We can indeed function…and function quite well, I might add.
By the way, how do you get that pink color out when you’ve washed your new, best white shirt with your red socks? Also, is wool really supposed to shrink that much?
I mean, weren’t we bachelors before we married, and didn’t we survive well enough for you at some point to decide you wanted to marry us?
I know, I know, there was the pity factor, but still, you did want to marry us. That’s what you said, don’t deny it.
Did you know that a microwave doesn’t work too well after you try to cook a can of tamales in it?
Actually, did you know not much of anything in the kitchen works after you try to cook a can of tamales in the microwave.
Wives seem to think that once we’ve said, “I do,” at the wedding, it’s not long after it becomes, “I can’t do anything.”
I find that insulting and patronizing.

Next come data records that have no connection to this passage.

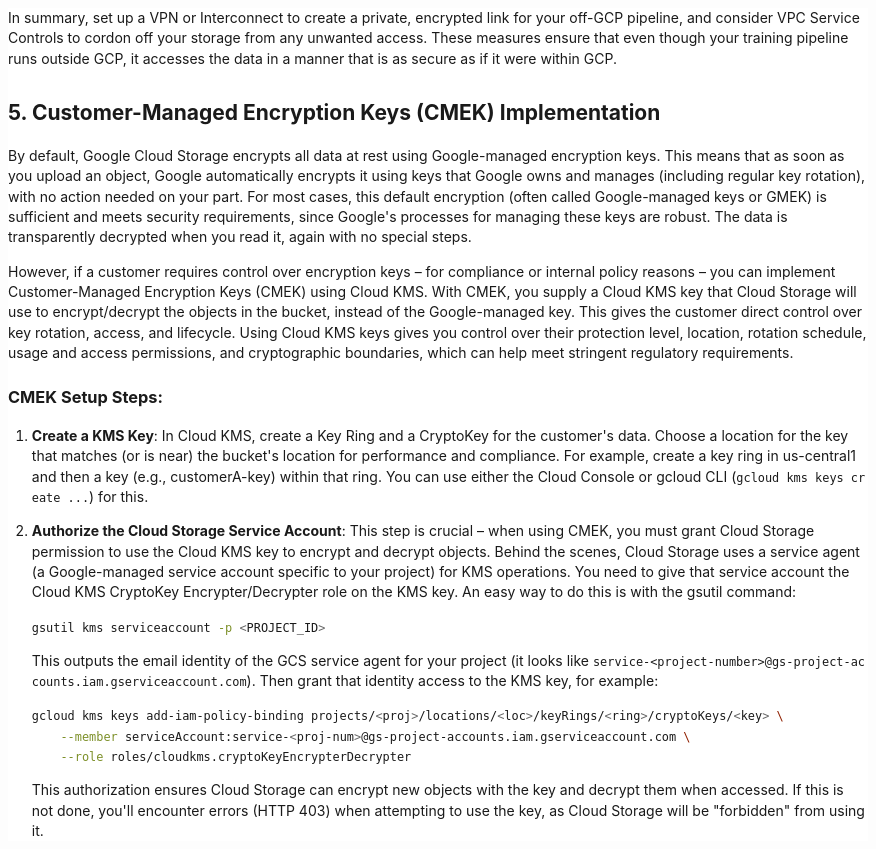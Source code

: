 In summary, set up a VPN or Interconnect to create a private, encrypted link for your off-GCP pipeline, and consider VPC Service Controls to cordon off your storage from any unwanted access. These measures ensure that even though your training pipeline runs outside GCP, it accesses the data in a manner that is as secure as if it were within GCP.

## 5. Customer-Managed Encryption Keys (CMEK) Implementation

By default, Google Cloud Storage encrypts all data at rest using Google-managed encryption keys. This means that as soon as you upload an object, Google automatically encrypts it using keys that Google owns and manages (including regular key rotation), with no action needed on your part. For most cases, this default encryption (often called Google-managed keys or GMEK) is sufficient and meets security requirements, since Google's processes for managing these keys are robust. The data is transparently decrypted when you read it, again with no special steps.

However, if a customer requires control over encryption keys – for compliance or internal policy reasons – you can implement Customer-Managed Encryption Keys (CMEK) using Cloud KMS. With CMEK, you supply a Cloud KMS key that Cloud Storage will use to encrypt/decrypt the objects in the bucket, instead of the Google-managed key. This gives the customer direct control over key rotation, access, and lifecycle. Using Cloud KMS keys gives you control over their protection level, location, rotation schedule, usage and access permissions, and cryptographic boundaries, which can help meet stringent regulatory requirements.

### CMEK Setup Steps:

1. **Create a KMS Key**: In Cloud KMS, create a Key Ring and a CryptoKey for the customer's data. Choose a location for the key that matches (or is near) the bucket's location for performance and compliance. For example, create a key ring in us-central1 and then a key (e.g., customerA-key) within that ring. You can use either the Cloud Console or gcloud CLI (`gcloud kms keys create ...`) for this.

2. **Authorize the Cloud Storage Service Account**: This step is crucial – when using CMEK, you must grant Cloud Storage permission to use the Cloud KMS key to encrypt and decrypt objects. Behind the scenes, Cloud Storage uses a service agent (a Google-managed service account specific to your project) for KMS operations. You need to give that service account the Cloud KMS CryptoKey Encrypter/Decrypter role on the KMS key. An easy way to do this is with the gsutil command:

   ```bash
   gsutil kms serviceaccount -p <PROJECT_ID>
   ```

   This outputs the email identity of the GCS service agent for your project (it looks like `service-<project-number>@gs-project-accounts.iam.gserviceaccount.com`). Then grant that identity access to the KMS key, for example:

   ```bash
   gcloud kms keys add-iam-policy-binding projects/<proj>/locations/<loc>/keyRings/<ring>/cryptoKeys/<key> \
       --member serviceAccount:service-<proj-num>@gs-project-accounts.iam.gserviceaccount.com \
       --role roles/cloudkms.cryptoKeyEncrypterDecrypter
   ```

   This authorization ensures Cloud Storage can encrypt new objects with the key and decrypt them when accessed. If this is not done, you'll encounter errors (HTTP 403) when attempting to use the key, as Cloud Storage will be "forbidden" from using it.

We as a sex can be educated and experienced in a variety of skills.
Does anybody know of a way of getting grape juice out of a white pile carpet after about four days of putting a couch over it so nobody would notice?
I should point out, if wives didn’t have their friends check on us to make sure everything was all right, we wouldn’t have to put couches over the grape juice stains in the first place.
I sometimes wonder if John Wayne’s wife treated her husband like this? or Rockefeller’s wife? or Einstein’s?
I can just hear Mrs. Einstein.
“I’m sure E=MC2 is important, dear, but this time don’t try to dry the poodle in the oven and don’t wear your golf spikes on the new linoleum.”
I think most wives feel that the reason men have been sent off to war for centuries instead of women is that if women were sent and men remained behind to take care of the house, there would quickly be nothing to defend. In the space of days, the home front would be in shambles and the enemy wouldn’t want the place anyway because of what we did to it.
I have often heard my wife say that she thinks nuclear devices were discovered when some man tried to unclog a grabage disposal and as usual it got out of hand.
My wife went to Albuquerque recently for a few days and since I have to put out the newspaper, I was unable to go with her and If I do say so myself, I am doing quite well taking care of things.
Has anyone seen a couple of mildly singed Siamese cats wandering the streets looking a little confused? OK, OK, may a bit more than “mildly” singed and maybe a bit more than a “little” confused. I’m sure a lot of people have cat-related, bug-zapper accidents in the kitchen.
Can I help it that the fire department made a big deal out of this one?
History has many examples of men left at home who have done quite well – causing no disasters. None come readily to mind right now, but I’m sure there are some.
As I said, men are just as capable as women at functioning on their own, and as soon as the flames die down in the bathroom, I will set about proving it.
I just hope my second day taking care of the house on my own while my wife is gone, goes half as well as the first.